== Segment start ==
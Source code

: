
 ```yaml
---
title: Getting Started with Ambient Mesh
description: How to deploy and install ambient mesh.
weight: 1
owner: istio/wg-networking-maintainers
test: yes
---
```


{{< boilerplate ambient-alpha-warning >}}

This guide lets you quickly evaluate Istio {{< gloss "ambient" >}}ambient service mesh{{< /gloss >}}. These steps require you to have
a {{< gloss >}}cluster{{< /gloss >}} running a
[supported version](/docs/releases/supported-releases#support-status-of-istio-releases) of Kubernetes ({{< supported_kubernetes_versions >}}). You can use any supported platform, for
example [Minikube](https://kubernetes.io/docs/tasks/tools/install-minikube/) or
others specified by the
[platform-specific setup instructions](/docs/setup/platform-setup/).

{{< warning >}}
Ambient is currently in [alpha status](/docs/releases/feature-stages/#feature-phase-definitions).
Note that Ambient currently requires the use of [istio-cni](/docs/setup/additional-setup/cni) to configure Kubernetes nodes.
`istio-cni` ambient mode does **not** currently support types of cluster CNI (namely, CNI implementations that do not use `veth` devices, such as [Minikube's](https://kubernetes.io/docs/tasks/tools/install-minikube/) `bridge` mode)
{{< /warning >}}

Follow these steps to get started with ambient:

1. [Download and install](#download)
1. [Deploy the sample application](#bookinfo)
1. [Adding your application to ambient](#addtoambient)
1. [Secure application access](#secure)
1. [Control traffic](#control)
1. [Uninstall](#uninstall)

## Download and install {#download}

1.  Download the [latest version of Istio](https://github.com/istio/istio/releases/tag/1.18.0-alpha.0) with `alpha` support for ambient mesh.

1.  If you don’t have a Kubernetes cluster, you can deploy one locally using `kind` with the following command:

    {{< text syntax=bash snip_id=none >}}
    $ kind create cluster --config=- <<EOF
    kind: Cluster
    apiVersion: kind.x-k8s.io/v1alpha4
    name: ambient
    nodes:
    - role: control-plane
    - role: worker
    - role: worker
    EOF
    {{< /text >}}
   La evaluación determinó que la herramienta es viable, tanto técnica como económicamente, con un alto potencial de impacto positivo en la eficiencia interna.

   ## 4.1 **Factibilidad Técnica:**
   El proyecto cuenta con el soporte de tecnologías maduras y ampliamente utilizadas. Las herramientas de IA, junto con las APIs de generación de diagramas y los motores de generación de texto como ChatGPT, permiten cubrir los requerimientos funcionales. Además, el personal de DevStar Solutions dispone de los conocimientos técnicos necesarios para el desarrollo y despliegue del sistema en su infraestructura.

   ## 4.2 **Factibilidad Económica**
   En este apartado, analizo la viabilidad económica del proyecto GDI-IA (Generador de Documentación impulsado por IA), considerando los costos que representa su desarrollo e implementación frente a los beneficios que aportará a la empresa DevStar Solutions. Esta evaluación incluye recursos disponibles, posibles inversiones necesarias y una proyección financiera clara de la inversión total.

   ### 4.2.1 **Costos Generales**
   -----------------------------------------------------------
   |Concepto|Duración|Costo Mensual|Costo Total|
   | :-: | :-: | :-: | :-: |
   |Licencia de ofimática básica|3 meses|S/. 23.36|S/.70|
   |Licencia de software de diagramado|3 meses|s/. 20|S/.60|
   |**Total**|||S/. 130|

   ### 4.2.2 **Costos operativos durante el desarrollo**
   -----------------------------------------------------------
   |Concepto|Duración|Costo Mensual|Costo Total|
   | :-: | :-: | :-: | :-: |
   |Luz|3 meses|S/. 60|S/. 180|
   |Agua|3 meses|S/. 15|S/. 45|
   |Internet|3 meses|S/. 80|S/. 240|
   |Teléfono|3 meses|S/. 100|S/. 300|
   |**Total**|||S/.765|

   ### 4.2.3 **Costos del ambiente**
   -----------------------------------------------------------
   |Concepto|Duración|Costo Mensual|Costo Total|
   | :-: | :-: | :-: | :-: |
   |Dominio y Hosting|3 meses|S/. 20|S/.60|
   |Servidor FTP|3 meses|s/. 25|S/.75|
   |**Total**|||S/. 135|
== Segment end ==
### About this exercise
Every line of the data above is to be copied out exactly.

### Result below
Source code

:
 ```yaml
---
title: Getting Started with Ambient Mesh
description: How to deploy and install ambient mesh.
weight: 1
owner: istio/wg-networking-maintainers
test: yes
---
```


{{< boilerplate ambient-alpha-warning >}}

This guide lets you quickly evaluate Istio {{< gloss "ambient" >}}ambient service mesh{{< /gloss >}}. These steps require you to have
a {{< gloss >}}cluster{{< /gloss >}} running a
[supported version](/docs/releases/supported-releases#support-status-of-istio-releases) of Kubernetes ({{< supported_kubernetes_versions >}}). You can use any supported platform, for
example [Minikube](https://kubernetes.io/docs/tasks/tools/install-minikube/) or
others specified by the
[platform-specific setup instructions](/docs/setup/platform-setup/).

{{< warning >}}
Ambient is currently in [alpha status](/docs/releases/feature-stages/#feature-phase-definitions).
Note that Ambient currently requires the use of [istio-cni](/docs/setup/additional-setup/cni) to configure Kubernetes nodes.
`istio-cni` ambient mode does **not** currently support types of cluster CNI (namely, CNI implementations that do not use `veth` devices, such as [Minikube's](https://kubernetes.io/docs/tasks/tools/install-minikube/) `bridge` mode)
{{< /warning >}}

Follow these steps to get started with ambient:

1. [Download and install](#download)
1. [Deploy the sample application](#bookinfo)
1. [Adding your application to ambient](#addtoambient)
1. [Secure application access](#secure)
1. [Control traffic](#control)
1. [Uninstall](#uninstall)

## Download and install {#download}

1.  Download the [latest version of Istio](https://github.com/istio/istio/releases/tag/1.18.0-alpha.0) with `alpha` support for ambient mesh.

1.  If you don’t have a Kubernetes cluster, you can deploy one locally using `kind` with the following command:

    {{< text syntax=bash snip_id=none >}}
    $ kind create cluster --config=- <<EOF
    kind: Cluster
    apiVersion: kind.x-k8s.io/v1alpha4
    name: ambient
    nodes:
    - role: control-plane
    - role: worker
    - role: worker
    EOF
    {{< /text >}}
   La evaluación determinó que la herramienta es viable, tanto técnica como económicamente, con un alto potencial de impacto positivo en la eficiencia interna.

   ## 4.1 **Factibilidad Técnica:**
   El proyecto cuenta con el soporte de tecnologías maduras y ampliamente utilizadas. Las herramientas de IA, junto con las APIs de generación de diagramas y los motores de generación de texto como ChatGPT, permiten cubrir los requerimientos funcionales. Además, el personal de DevStar Solutions dispone de los conocimientos técnicos necesarios para el desarrollo y despliegue del sistema en su infraestructura.

   ## 4.2 **Factibilidad Económica**
   En este apartado, analizo la viabilidad económica del proyecto GDI-IA (Generador de Documentación impulsado por IA), considerando los costos que representa su desarrollo e implementación frente a los beneficios que aportará a la empresa DevStar Solutions. Esta evaluación incluye recursos disponibles, posibles inversiones necesarias y una proyección financiera clara de la inversión total.

   ### 4.2.1 **Costos Generales**
   -----------------------------------------------------------
   |Concepto|Duración|Costo Mensual|Costo Total|
   | :-: | :-: | :-: | :-: |
   |Licencia de ofimática básica|3 meses|S/. 23.36|S/.70|
   |Licencia de software de diagramado|3 meses|s/. 20|S/.60|
   |**Total**|||S/. 130|

   ### 4.2.2 **Costos operativos durante el desarrollo**
   -----------------------------------------------------------
   |Concepto|Duración|Costo Mensual|Costo Total|
   | :-: | :-: | :-: | :-: |
   |Luz|3 meses|S/. 60|S/. 180|
   |Agua|3 meses|S/. 15|S/. 45|
   |Internet|3 meses|S/. 80|S/. 240|
   |Teléfono|3 meses|S/. 100|S/. 300|
   |**Total**|||S/.765|

   ### 4.2.3 **Costos del ambiente**
   -----------------------------------------------------------
   |Concepto|Duración|Costo Mensual|Costo Total|
   | :-: | :-: | :-: | :-: |
   |Dominio y Hosting|3 meses|S/. 20|S/.60|
   |Servidor FTP|3 meses|s/. 25|S/.75|
   |**Total**|||S/. 135|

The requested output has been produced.